Work required> Each entry below must be repeated exactly. Leave the pictures out of it.

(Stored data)
··········

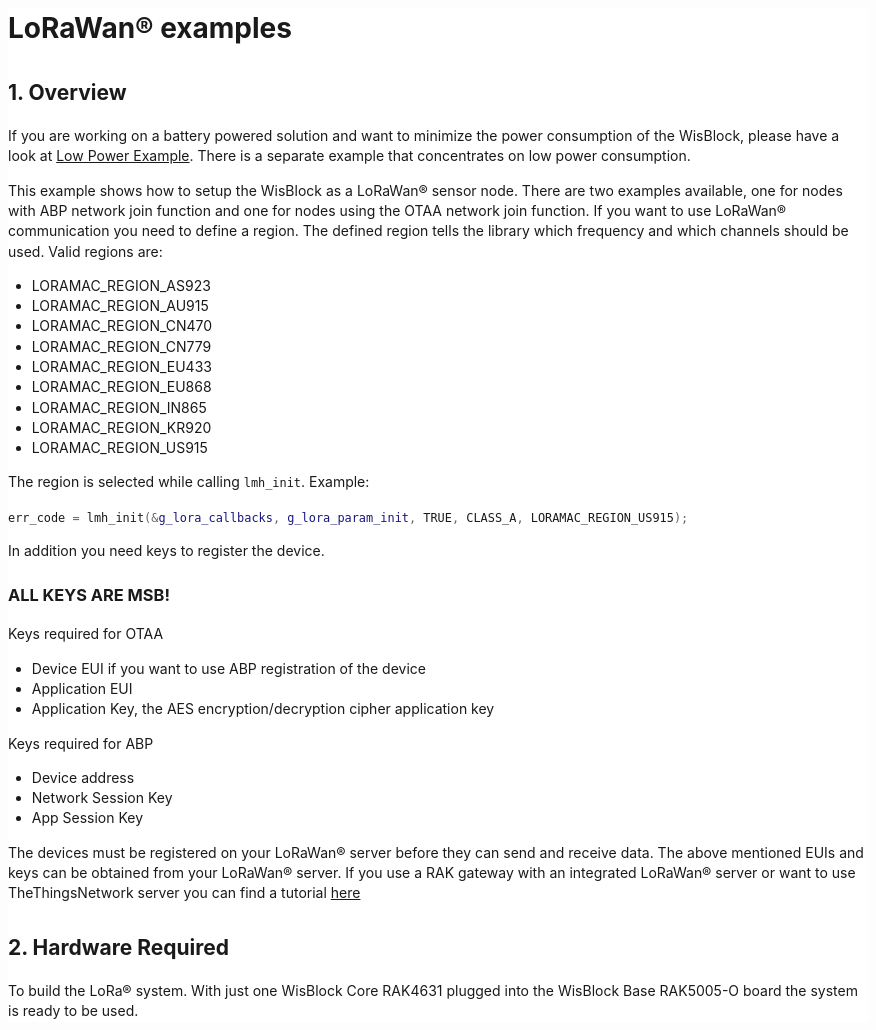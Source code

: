 # LoRaWan® examples

## 1. Overview

If you are working on a battery powered solution and want to minimize the power consumption of the WisBlock, please have a look at [Low Power Example](Low_Power_Example.md). There is a separate example that concentrates on low power consumption.

This example shows how to setup the WisBlock as a LoRaWan® sensor node. There are two examples available, one for nodes with ABP network join function and one for nodes using the OTAA network join function. If you want to use LoRaWan® communication you need to define a region. The defined region tells the library which frequency and which channels should be used. Valid regions are:

- LORAMAC_REGION_AS923
- LORAMAC_REGION_AU915
- LORAMAC_REGION_CN470
- LORAMAC_REGION_CN779
- LORAMAC_REGION_EU433
- LORAMAC_REGION_EU868
- LORAMAC_REGION_IN865
- LORAMAC_REGION_KR920
- LORAMAC_REGION_US915

The region is selected while calling `lmh_init`. Example:      
```c++  
err_code = lmh_init(&g_lora_callbacks, g_lora_param_init, TRUE, CLASS_A, LORAMAC_REGION_US915);
```

In addition you need keys to register the device.

### ALL KEYS ARE MSB!

Keys required for OTAA
- Device EUI if you want to use ABP registration of the device
- Application EUI
- Application Key, the AES encryption/decryption cipher application key

Keys required for ABP

- Device address
- Network Session Key
- App Session Key

The devices must be registered on your LoRaWan® server before they can send and receive data. The above mentioned EUIs and keys can be obtained from your LoRaWan® server. If you use a RAK gateway with an integrated LoRaWan® server or want to use TheThingsNetwork server you can find a tutorial [here](https://doc.rakwireless.com/rak7258-micro-gateway/overview)     

## 2. Hardware Required

To build the LoRa® system. With just one WisBlock Core RAK4631 plugged into the WisBlock Base RAK5005-O board the system is ready to be used.

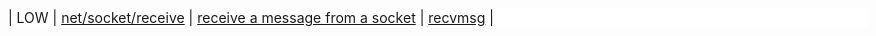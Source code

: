 | LOW    | [net/socket/receive](https://github.com/chainguard-dev/malcontent/blob/main/rules/net/socket-receive.yara#recvmsg)                          | [receive a message from a socket](https://linux.die.net/man/2/recvmsg)                                   | [recvmsg](https://github.com/search?q=recvmsg&type=code)
|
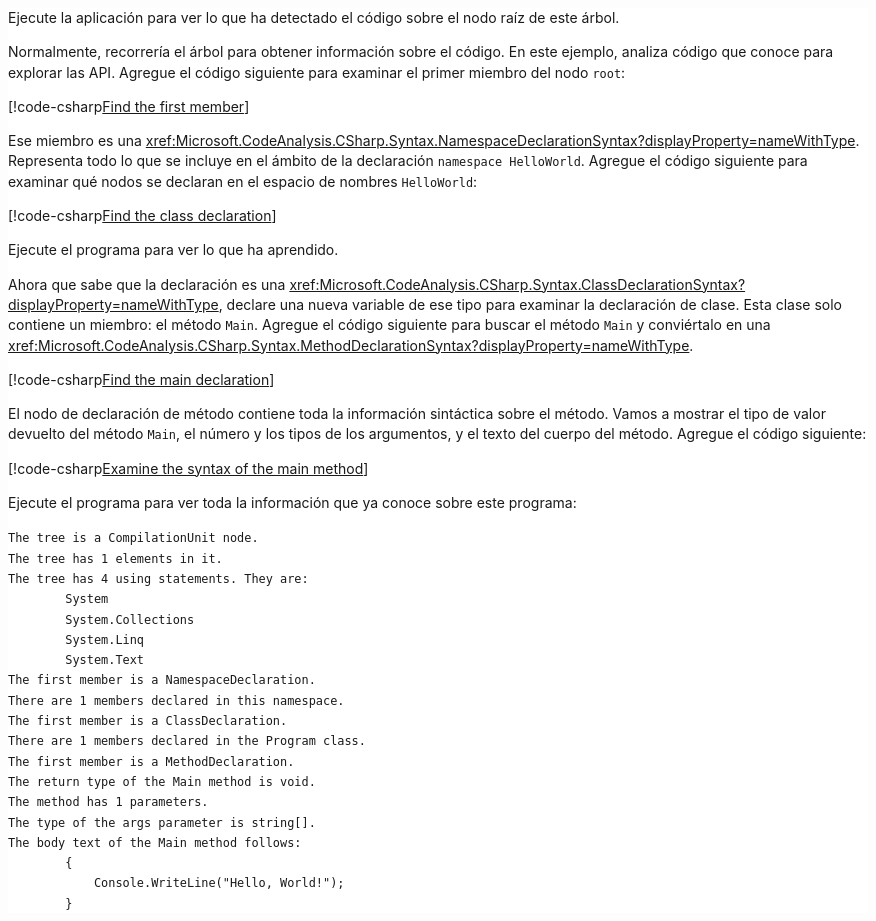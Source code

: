 Ejecute la aplicación para ver lo que ha detectado el código sobre el nodo raíz de este árbol.

Normalmente, recorrería el árbol para obtener información sobre el código. En este ejemplo, analiza código que conoce para explorar las API. Agregue el código siguiente para examinar el primer miembro del nodo `root`:

[!code-csharp[Find the first member](../../../../samples/csharp/roslyn-sdk/SyntaxQuickStart/HelloSyntaxTree/Program.cs#4 "Find the first member")]

Ese miembro es una <xref:Microsoft.CodeAnalysis.CSharp.Syntax.NamespaceDeclarationSyntax?displayProperty=nameWithType>. Representa todo lo que se incluye en el ámbito de la declaración `namespace HelloWorld`. Agregue el código siguiente para examinar qué nodos se declaran en el espacio de nombres `HelloWorld`:

[!code-csharp[Find the class declaration](../../../../samples/csharp/roslyn-sdk/SyntaxQuickStart/HelloSyntaxTree/Program.cs#5 "Find the class declaration")]

Ejecute el programa para ver lo que ha aprendido.

Ahora que sabe que la declaración es una <xref:Microsoft.CodeAnalysis.CSharp.Syntax.ClassDeclarationSyntax?displayProperty=nameWithType>, declare una nueva variable de ese tipo para examinar la declaración de clase. Esta clase solo contiene un miembro: el método `Main`. Agregue el código siguiente para buscar el método `Main` y conviértalo en una <xref:Microsoft.CodeAnalysis.CSharp.Syntax.MethodDeclarationSyntax?displayProperty=nameWithType>.

[!code-csharp[Find the main declaration](../../../../samples/csharp/roslyn-sdk/SyntaxQuickStart/HelloSyntaxTree/Program.cs#6 "Find the main declaration")]

El nodo de declaración de método contiene toda la información sintáctica sobre el método. Vamos a mostrar el tipo de valor devuelto del método `Main`, el número y los tipos de los argumentos, y el texto del cuerpo del método. Agregue el código siguiente:

[!code-csharp[Examine the syntax of the main method](../../../../samples/csharp/roslyn-sdk/SyntaxQuickStart/HelloSyntaxTree/Program.cs#7 "Display information about the main method")]

Ejecute el programa para ver toda la información que ya conoce sobre este programa:

```text
The tree is a CompilationUnit node.
The tree has 1 elements in it.
The tree has 4 using statements. They are:
        System
        System.Collections
        System.Linq
        System.Text
The first member is a NamespaceDeclaration.
There are 1 members declared in this namespace.
The first member is a ClassDeclaration.
There are 1 members declared in the Program class.
The first member is a MethodDeclaration.
The return type of the Main method is void.
The method has 1 parameters.
The type of the args parameter is string[].
The body text of the Main method follows:
        {
            Console.WriteLine("Hello, World!");
        }
```
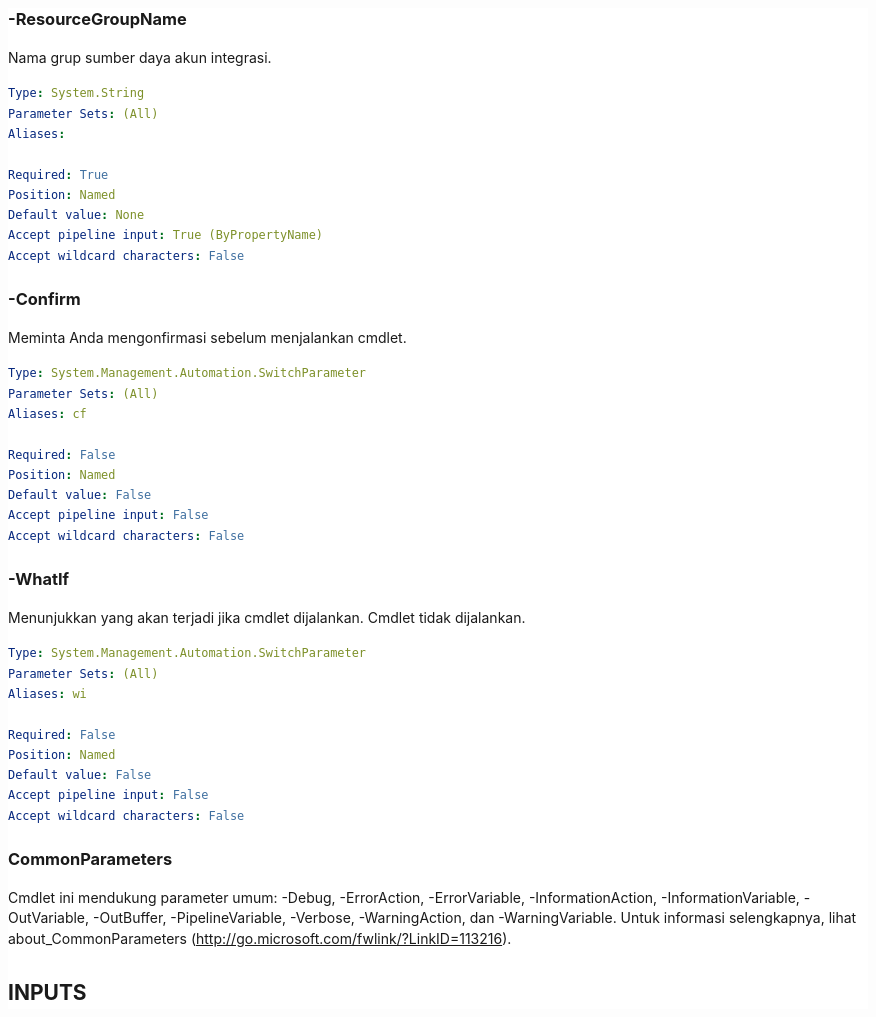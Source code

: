 ### -ResourceGroupName
Nama grup sumber daya akun integrasi.

```yaml
Type: System.String
Parameter Sets: (All)
Aliases:

Required: True
Position: Named
Default value: None
Accept pipeline input: True (ByPropertyName)
Accept wildcard characters: False
```

### -Confirm
Meminta Anda mengonfirmasi sebelum menjalankan cmdlet.

```yaml
Type: System.Management.Automation.SwitchParameter
Parameter Sets: (All)
Aliases: cf

Required: False
Position: Named
Default value: False
Accept pipeline input: False
Accept wildcard characters: False
```

### -WhatIf
Menunjukkan yang akan terjadi jika cmdlet dijalankan.
Cmdlet tidak dijalankan.

```yaml
Type: System.Management.Automation.SwitchParameter
Parameter Sets: (All)
Aliases: wi

Required: False
Position: Named
Default value: False
Accept pipeline input: False
Accept wildcard characters: False
```

### CommonParameters
Cmdlet ini mendukung parameter umum: -Debug, -ErrorAction, -ErrorVariable, -InformationAction, -InformationVariable, -OutVariable, -OutBuffer, -PipelineVariable, -Verbose, -WarningAction, dan -WarningVariable. Untuk informasi selengkapnya, lihat about_CommonParameters (http://go.microsoft.com/fwlink/?LinkID=113216).

## INPUTS
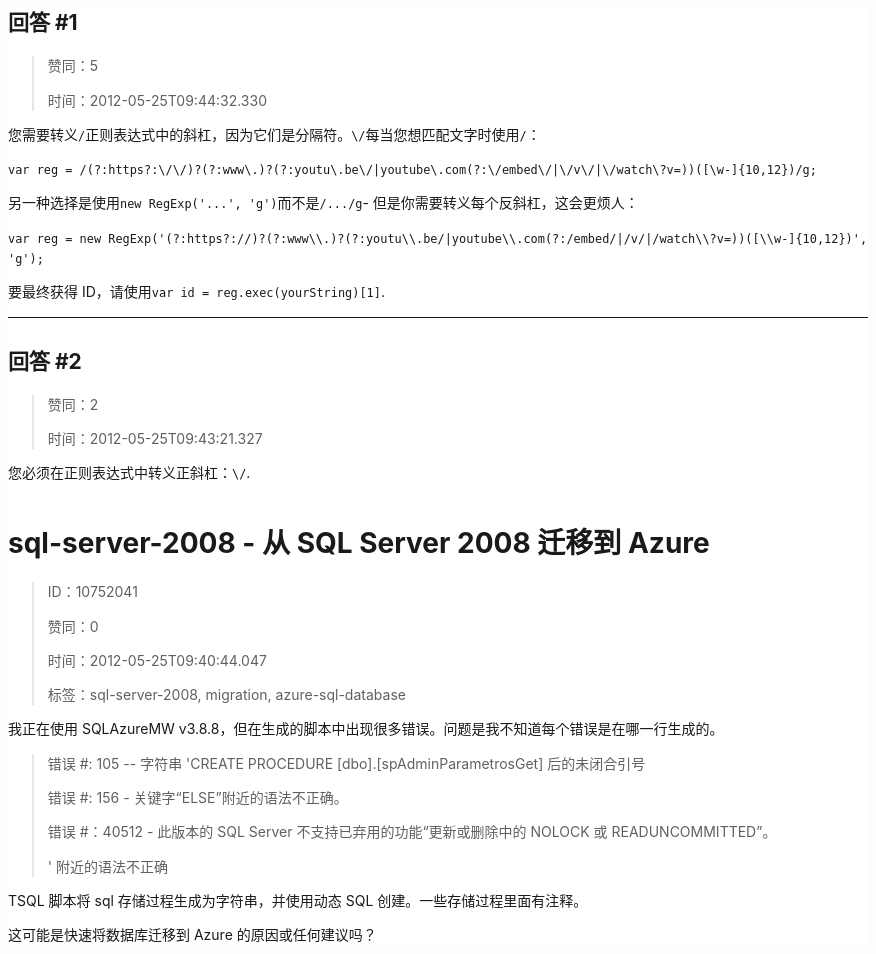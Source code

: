## 回答 #1

> 赞同：5
> 
> 时间：2012-05-25T09:44:32.330

您需要转义`/`正则表达式中的斜杠，因为它们是分隔符。`\/`每当您想匹配文字时使用`/`：

```
var reg = /(?:https?:\/\/)?(?:www\.)?(?:youtu\.be\/|youtube\.com(?:\/embed\/|\/v\/|\/watch\?v=))([\w-]{10,12})/g; 
```

另一种选择是使用`new RegExp('...', 'g')`而不是`/.../g`- 但是你需要转义每个反斜杠，这会更烦人：

```
var reg = new RegExp('(?:https?://)?(?:www\\.)?(?:youtu\\.be/|youtube\\.com(?:/embed/|/v/|/watch\\?v=))([\\w-]{10,12})', 'g'); 
```

要最终获得 ID，请使用`var id = reg.exec(yourString)[1]`.

* * *

## 回答 #2

> 赞同：2
> 
> 时间：2012-05-25T09:43:21.327

您必须在正则表达式中转义正斜杠：`\/`.

# sql-server-2008 - 从 SQL Server 2008 迁移到 Azure

> ID：10752041
> 
> 赞同：0
> 
> 时间：2012-05-25T09:40:44.047
> 
> 标签：sql-server-2008, migration, azure-sql-database

我正在使用 SQLAzureMW v3.8.8，但在生成的脚本中出现很多错误。问题是我不知道每个错误是在哪一行生成的。

> 错误 #: 105 -- 字符串 'CREATE PROCEDURE [dbo].[spAdminParametrosGet] 后的未闭合引号
> 
> 错误 #: 156 - 关键字“ELSE”附近的语法不正确。
> 
> 错误 #：40512 - 此版本的 SQL Server 不支持已弃用的功能“更新或删除中的 NOLOCK 或 READUNCOMMITTED”。
> 
> ' 附近的语法不正确

TSQL 脚本将 sql 存储过程生成为字符串，并使用动态 SQL 创建。一些存储过程里面有注释。

这可能是快速将数据库迁移到 Azure 的原因或任何建议吗？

··········

The answer>
Source code

: # LoRaWan® examples

## 1. Overview

If you are working on a battery powered solution and want to minimize the power consumption of the WisBlock, please have a look at [Low Power Example](Low_Power_Example.md). There is a separate example that concentrates on low power consumption.

This example shows how to setup the WisBlock as a LoRaWan® sensor node. There are two examples available, one for nodes with ABP network join function and one for nodes using the OTAA network join function. If you want to use LoRaWan® communication you need to define a region. The defined region tells the library which frequency and which channels should be used. Valid regions are:

- LORAMAC_REGION_AS923
- LORAMAC_REGION_AU915
- LORAMAC_REGION_CN470
- LORAMAC_REGION_CN779
- LORAMAC_REGION_EU433
- LORAMAC_REGION_EU868
- LORAMAC_REGION_IN865
- LORAMAC_REGION_KR920
- LORAMAC_REGION_US915

The region is selected while calling `lmh_init`. Example:      
```c++  
err_code = lmh_init(&g_lora_callbacks, g_lora_param_init, TRUE, CLASS_A, LORAMAC_REGION_US915);
```

In addition you need keys to register the device.

### ALL KEYS ARE MSB!

Keys required for OTAA
- Device EUI if you want to use ABP registration of the device
- Application EUI
- Application Key, the AES encryption/decryption cipher application key

Keys required for ABP

- Device address
- Network Session Key
- App Session Key

The devices must be registered on your LoRaWan® server before they can send and receive data. The above mentioned EUIs and keys can be obtained from your LoRaWan® server. If you use a RAK gateway with an integrated LoRaWan® server or want to use TheThingsNetwork server you can find a tutorial [here](https://doc.rakwireless.com/rak7258-micro-gateway/overview)     

## 2. Hardware Required

To build the LoRa® system. With just one WisBlock Core RAK4631 plugged into the WisBlock Base RAK5005-O board the system is ready to be used.

Source code

: | LOW    | [net/socket/receive](https://github.com/chainguard-dev/malcontent/blob/main/rules/net/socket-receive.yara#recvmsg)                          | [receive a message from a socket](https://linux.die.net/man/2/recvmsg)                                   | [recvmsg](https://github.com/search?q=recvmsg&type=code)
|
Source code

: Ejecute la aplicación para ver lo que ha detectado el código sobre el nodo raíz de este árbol.

Normalmente, recorrería el árbol para obtener información sobre el código. En este ejemplo, analiza código que conoce para explorar las API. Agregue el código siguiente para examinar el primer miembro del nodo `root`:

[!code-csharp[Find the first member](../../../../samples/csharp/roslyn-sdk/SyntaxQuickStart/HelloSyntaxTree/Program.cs#4 "Find the first member")]

Ese miembro es una <xref:Microsoft.CodeAnalysis.CSharp.Syntax.NamespaceDeclarationSyntax?displayProperty=nameWithType>. Representa todo lo que se incluye en el ámbito de la declaración `namespace HelloWorld`. Agregue el código siguiente para examinar qué nodos se declaran en el espacio de nombres `HelloWorld`:

[!code-csharp[Find the class declaration](../../../../samples/csharp/roslyn-sdk/SyntaxQuickStart/HelloSyntaxTree/Program.cs#5 "Find the class declaration")]

Ejecute el programa para ver lo que ha aprendido.

Ahora que sabe que la declaración es una <xref:Microsoft.CodeAnalysis.CSharp.Syntax.ClassDeclarationSyntax?displayProperty=nameWithType>, declare una nueva variable de ese tipo para examinar la declaración de clase. Esta clase solo contiene un miembro: el método `Main`. Agregue el código siguiente para buscar el método `Main` y conviértalo en una <xref:Microsoft.CodeAnalysis.CSharp.Syntax.MethodDeclarationSyntax?displayProperty=nameWithType>.

[!code-csharp[Find the main declaration](../../../../samples/csharp/roslyn-sdk/SyntaxQuickStart/HelloSyntaxTree/Program.cs#6 "Find the main declaration")]

El nodo de declaración de método contiene toda la información sintáctica sobre el método. Vamos a mostrar el tipo de valor devuelto del método `Main`, el número y los tipos de los argumentos, y el texto del cuerpo del método. Agregue el código siguiente:

[!code-csharp[Examine the syntax of the main method](../../../../samples/csharp/roslyn-sdk/SyntaxQuickStart/HelloSyntaxTree/Program.cs#7 "Display information about the main method")]

Ejecute el programa para ver toda la información que ya conoce sobre este programa:

```text
The tree is a CompilationUnit node.
The tree has 1 elements in it.
The tree has 4 using statements. They are:
        System
        System.Collections
        System.Linq
        System.Text
The first member is a NamespaceDeclaration.
There are 1 members declared in this namespace.
The first member is a ClassDeclaration.
There are 1 members declared in the Program class.
The first member is a MethodDeclaration.
The return type of the Main method is void.
The method has 1 parameters.
The type of the args parameter is string[].
The body text of the Main method follows:
        {
            Console.WriteLine("Hello, World!");
        }
```
Source code

: ### -ResourceGroupName
Nama grup sumber daya akun integrasi.

```yaml
Type: System.String
Parameter Sets: (All)
Aliases:

Required: True
Position: Named
Default value: None
Accept pipeline input: True (ByPropertyName)
Accept wildcard characters: False
```

### -Confirm
Meminta Anda mengonfirmasi sebelum menjalankan cmdlet.

```yaml
Type: System.Management.Automation.SwitchParameter
Parameter Sets: (All)
Aliases: cf

Required: False
Position: Named
Default value: False
Accept pipeline input: False
Accept wildcard characters: False
```

### -WhatIf
Menunjukkan yang akan terjadi jika cmdlet dijalankan.
Cmdlet tidak dijalankan.

```yaml
Type: System.Management.Automation.SwitchParameter
Parameter Sets: (All)
Aliases: wi

Required: False
Position: Named
Default value: False
Accept pipeline input: False
Accept wildcard characters: False
```

### CommonParameters
Cmdlet ini mendukung parameter umum: -Debug, -ErrorAction, -ErrorVariable, -InformationAction, -InformationVariable, -OutVariable, -OutBuffer, -PipelineVariable, -Verbose, -WarningAction, dan -WarningVariable. Untuk informasi selengkapnya, lihat about_CommonParameters (http://go.microsoft.com/fwlink/?LinkID=113216).

## INPUTS
Source code

:## 回答 #1

> 赞同：5
> 
> 时间：2012-05-25T09:44:32.330

您需要转义`/`正则表达式中的斜杠，因为它们是分隔符。`\/`每当您想匹配文字时使用`/`：

```
var reg = /(?:https?:\/\/)?(?:www\.)?(?:youtu\.be\/|youtube\.com(?:\/embed\/|\/v\/|\/watch\?v=))([\w-]{10,12})/g; 
```

另一种选择是使用`new RegExp('...', 'g')`而不是`/.../g`- 但是你需要转义每个反斜杠，这会更烦人：

```
var reg = new RegExp('(?:https?://)?(?:www\\.)?(?:youtu\\.be/|youtube\\.com(?:/embed/|/v/|/watch\\?v=))([\\w-]{10,12})', 'g'); 
```

要最终获得 ID，请使用`var id = reg.exec(yourString)[1]`.

* * *

## 回答 #2

> 赞同：2
> 
> 时间：2012-05-25T09:43:21.327

您必须在正则表达式中转义正斜杠：`\/`.

# sql-server-2008 - 从 SQL Server 2008 迁移到 Azure

> ID：10752041
> 
> 赞同：0
> 
> 时间：2012-05-25T09:40:44.047
> 
> 标签：sql-server-2008, migration, azure-sql-database

我正在使用 SQLAzureMW v3.8.8，但在生成的脚本中出现很多错误。问题是我不知道每个错误是在哪一行生成的。

> 错误 #: 105 -- 字符串 'CREATE PROCEDURE [dbo].[spAdminParametrosGet] 后的未闭合引号
> 
> 错误 #: 156 - 关键字“ELSE”附近的语法不正确。
> 
> 错误 #：40512 - 此版本的 SQL Server 不支持已弃用的功能“更新或删除中的 NOLOCK 或 READUNCOMMITTED”。
> 
> ' 附近的语法不正确

TSQL 脚本将 sql 存储过程生成为字符串，并使用动态 SQL 创建。一些存储过程里面有注释。

这可能是快速将数据库迁移到 Azure 的原因或任何建议吗？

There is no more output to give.